In the latter half of the previous decade, Israeli cyber security companies were having a hard time trying to raise investment capital. The disappointing exits, the feeling that the new companies were merely providing complementary services for the products of the giants in the field and the growing interest in the “sexier” Internet companies that dealt directly with the consumer all contributed to a situation in which investors shied away from the new cyber security firms.

Many entrepreneurs who had served in technological units in the Israel Defense Forces and who had worked with such cyber security companies as Check Point, Aladdin Knowledge Systems and Cyota tried to set up their own companies and came face to face with this difficulty. The absence of investor interest led to a significant reduction in the number of new companies that were founded in this field in Israel.

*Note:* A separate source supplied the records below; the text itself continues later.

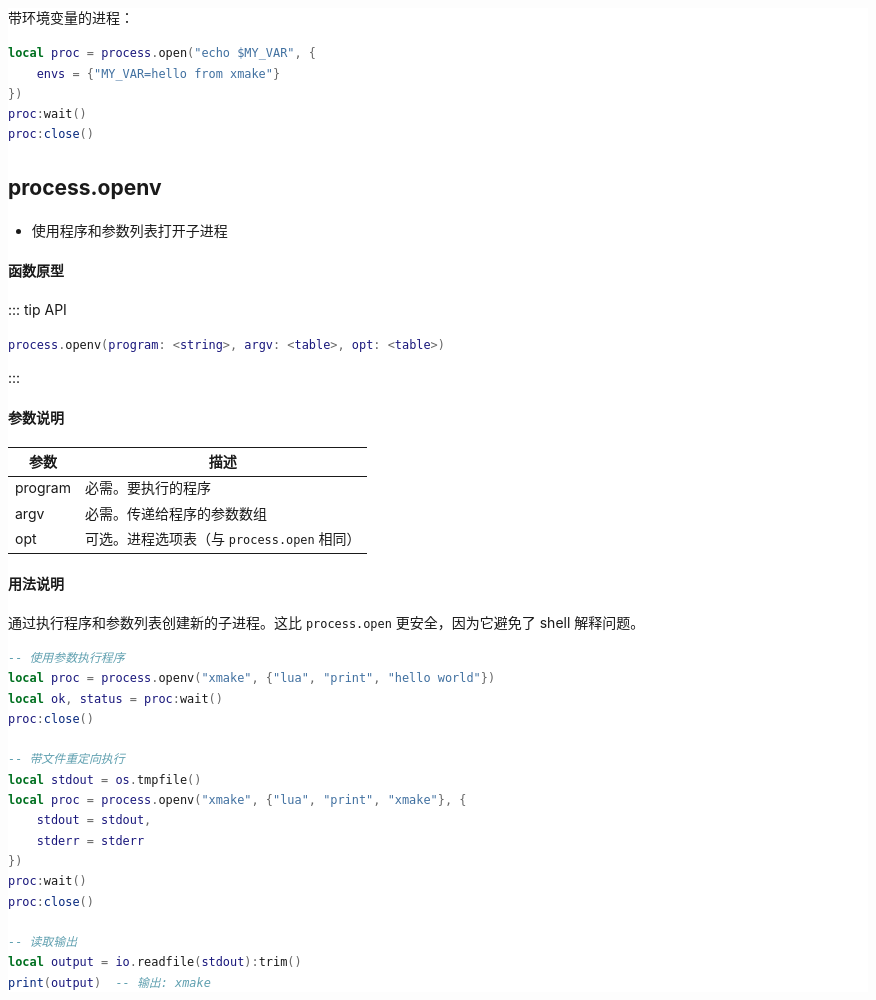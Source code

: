 带环境变量的进程：

```lua
local proc = process.open("echo $MY_VAR", {
    envs = {"MY_VAR=hello from xmake"}
})
proc:wait()
proc:close()
```

## process.openv

- 使用程序和参数列表打开子进程

#### 函数原型

::: tip API
```lua
process.openv(program: <string>, argv: <table>, opt: <table>)
```
:::

#### 参数说明

| 参数 | 描述 |
|------|------|
| program | 必需。要执行的程序 |
| argv | 必需。传递给程序的参数数组 |
| opt | 可选。进程选项表（与 `process.open` 相同） |

#### 用法说明

通过执行程序和参数列表创建新的子进程。这比 `process.open` 更安全，因为它避免了 shell 解释问题。

```lua
-- 使用参数执行程序
local proc = process.openv("xmake", {"lua", "print", "hello world"})
local ok, status = proc:wait()
proc:close()

-- 带文件重定向执行
local stdout = os.tmpfile()
local proc = process.openv("xmake", {"lua", "print", "xmake"}, {
    stdout = stdout,
    stderr = stderr
})
proc:wait()
proc:close()

-- 读取输出
local output = io.readfile(stdout):trim()
print(output)  -- 输出: xmake
```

However, over the past two years, the investment fears of this sector have vanished as a new approach has developed on the issue of cyber security.

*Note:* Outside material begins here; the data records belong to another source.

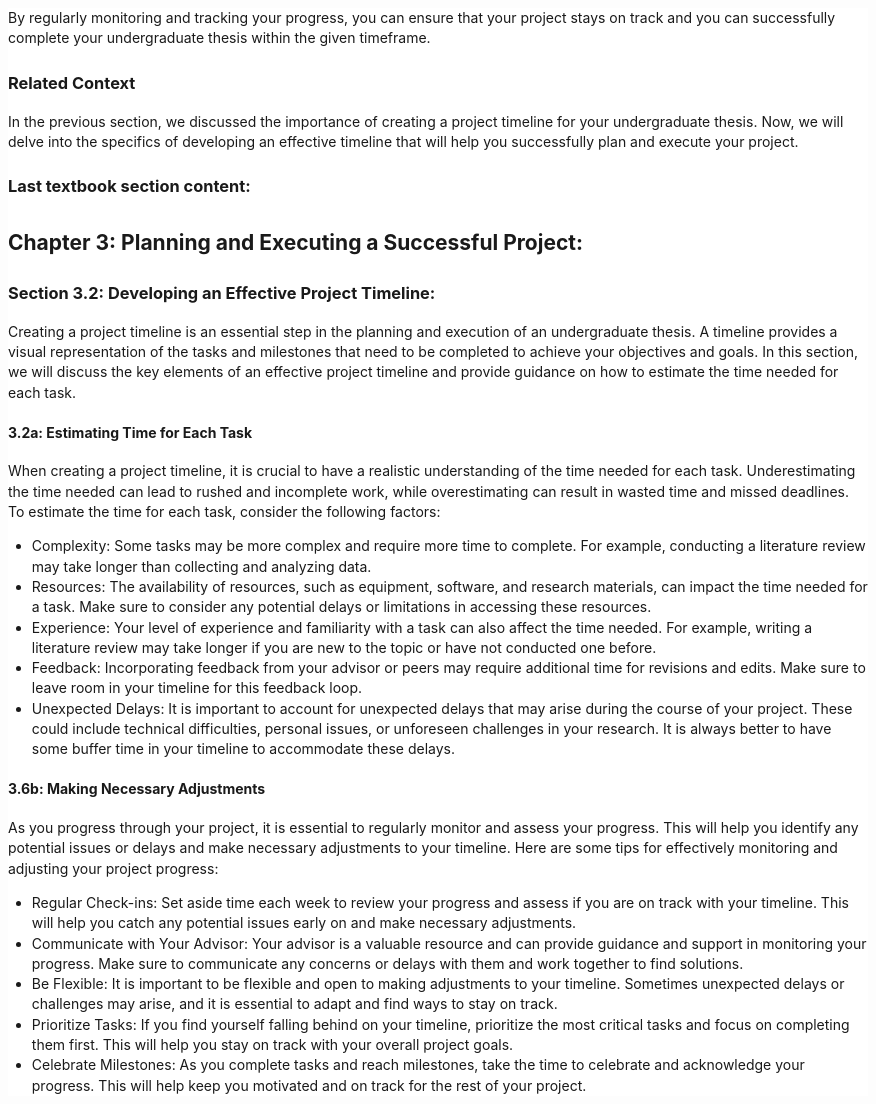 By regularly monitoring and tracking your progress, you can ensure that your project stays on track and you can successfully complete your undergraduate thesis within the given timeframe. 


### Related Context
In the previous section, we discussed the importance of creating a project timeline for your undergraduate thesis. Now, we will delve into the specifics of developing an effective timeline that will help you successfully plan and execute your project.

### Last textbook section content:

## Chapter 3: Planning and Executing a Successful Project:

### Section 3.2: Developing an Effective Project Timeline:

Creating a project timeline is an essential step in the planning and execution of an undergraduate thesis. A timeline provides a visual representation of the tasks and milestones that need to be completed to achieve your objectives and goals. In this section, we will discuss the key elements of an effective project timeline and provide guidance on how to estimate the time needed for each task.

#### 3.2a: Estimating Time for Each Task

When creating a project timeline, it is crucial to have a realistic understanding of the time needed for each task. Underestimating the time needed can lead to rushed and incomplete work, while overestimating can result in wasted time and missed deadlines. To estimate the time for each task, consider the following factors:

- Complexity: Some tasks may be more complex and require more time to complete. For example, conducting a literature review may take longer than collecting and analyzing data.
- Resources: The availability of resources, such as equipment, software, and research materials, can impact the time needed for a task. Make sure to consider any potential delays or limitations in accessing these resources.
- Experience: Your level of experience and familiarity with a task can also affect the time needed. For example, writing a literature review may take longer if you are new to the topic or have not conducted one before.
- Feedback: Incorporating feedback from your advisor or peers may require additional time for revisions and edits. Make sure to leave room in your timeline for this feedback loop.
- Unexpected Delays: It is important to account for unexpected delays that may arise during the course of your project. These could include technical difficulties, personal issues, or unforeseen challenges in your research. It is always better to have some buffer time in your timeline to accommodate these delays.

#### 3.6b: Making Necessary Adjustments

As you progress through your project, it is essential to regularly monitor and assess your progress. This will help you identify any potential issues or delays and make necessary adjustments to your timeline. Here are some tips for effectively monitoring and adjusting your project progress:

- Regular Check-ins: Set aside time each week to review your progress and assess if you are on track with your timeline. This will help you catch any potential issues early on and make necessary adjustments.
- Communicate with Your Advisor: Your advisor is a valuable resource and can provide guidance and support in monitoring your progress. Make sure to communicate any concerns or delays with them and work together to find solutions.
- Be Flexible: It is important to be flexible and open to making adjustments to your timeline. Sometimes unexpected delays or challenges may arise, and it is essential to adapt and find ways to stay on track.
- Prioritize Tasks: If you find yourself falling behind on your timeline, prioritize the most critical tasks and focus on completing them first. This will help you stay on track with your overall project goals.
- Celebrate Milestones: As you complete tasks and reach milestones, take the time to celebrate and acknowledge your progress. This will help keep you motivated and on track for the rest of your project.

In a report issued by the IVC Research Center on new investments made by investment funds in Israel, no less than nine companies listed are new cyber security firms that were established in 2012. The report does not include the many investments that have been made by micro funds, seed angel venture capital funds, accelerator funds and foreign investment funds that have recently begun to operate in Israel.

For investors who are more interested in investing in companies in this field, a wider range of opportunities are now available. According to a survey conducted by the PricewaterhouseCoopers (PwC) accounting firm, 45 cyber security firms were established in Israel last year.

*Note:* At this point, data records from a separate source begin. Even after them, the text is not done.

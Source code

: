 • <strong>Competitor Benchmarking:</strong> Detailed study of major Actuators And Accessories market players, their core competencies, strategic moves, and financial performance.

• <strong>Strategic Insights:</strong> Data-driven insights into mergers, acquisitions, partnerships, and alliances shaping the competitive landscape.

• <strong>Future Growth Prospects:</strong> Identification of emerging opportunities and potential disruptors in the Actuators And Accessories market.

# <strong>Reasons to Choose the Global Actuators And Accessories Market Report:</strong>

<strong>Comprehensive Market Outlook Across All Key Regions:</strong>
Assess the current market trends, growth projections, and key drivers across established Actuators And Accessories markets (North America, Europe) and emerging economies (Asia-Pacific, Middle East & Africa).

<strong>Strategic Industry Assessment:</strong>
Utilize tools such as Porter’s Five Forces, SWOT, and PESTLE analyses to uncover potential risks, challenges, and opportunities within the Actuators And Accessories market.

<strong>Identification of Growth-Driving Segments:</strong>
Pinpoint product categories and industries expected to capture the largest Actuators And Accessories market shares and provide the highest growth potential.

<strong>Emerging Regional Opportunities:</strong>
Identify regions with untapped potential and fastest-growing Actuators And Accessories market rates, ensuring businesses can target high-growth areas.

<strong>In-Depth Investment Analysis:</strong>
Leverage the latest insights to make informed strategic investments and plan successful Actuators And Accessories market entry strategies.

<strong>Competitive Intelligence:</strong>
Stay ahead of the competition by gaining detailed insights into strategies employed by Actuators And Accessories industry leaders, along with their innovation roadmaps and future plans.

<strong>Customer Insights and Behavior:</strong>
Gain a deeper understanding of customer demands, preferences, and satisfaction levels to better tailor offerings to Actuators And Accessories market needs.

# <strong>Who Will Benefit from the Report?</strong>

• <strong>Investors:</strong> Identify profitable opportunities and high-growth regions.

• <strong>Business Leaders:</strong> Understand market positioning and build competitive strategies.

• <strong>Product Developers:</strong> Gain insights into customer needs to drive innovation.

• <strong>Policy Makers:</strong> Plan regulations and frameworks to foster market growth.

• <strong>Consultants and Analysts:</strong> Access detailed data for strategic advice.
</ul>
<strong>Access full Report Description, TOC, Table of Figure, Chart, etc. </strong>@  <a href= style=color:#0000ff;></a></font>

“Not only are more information security firms being created today, the fields in which they operate are not the standard sectors of the past,” says Yaron Blachman, who leads PwC Israel’s Security and Forensics advisory services. The recent innovativeness in the field can be attributed to three technological trends that have shaken up the old models over the past few years: the shift to cloud computing, the smartphone revolution and Big Data, or the analysis of data on a huge scale.

Other factors are the significant changes the field of cyber security is undergoing and the threats it must deal with.

In recent years, sophisticated cyber attacks on various organizations have aroused immense public interest. Computer systems that had previously been considered to be highly protected, such as those of the RSA cyber security firm and Lockheed Martin, have been hacked, and cyber attacks have been launched against the internal data banks of Google and various technological firms, financial organizations and large media groups. In light of these attacks, the entire field of cyber security has evolved from a specialized niche to a major component in the information security strategies of companies and organizations around the world.

“This field has always been very active. However, there has been a dramatic increase in activity globally, especially in Israel,” notes Shlomo Kramer, one of Check Point’s founders and the founder and CEO of the Imperva business security company, which began trading on NASDAQ in 2011. Kramer is the most prominent investor in the field of information security in Israel and he has invested in many cyber security firms. Some of them – such as Trusteer and Palo Alto Networks, whose shares are traded on NASDAQ and which is considered one of NASDAQ’s most successful technological companies in recent years – are major firms and top performers.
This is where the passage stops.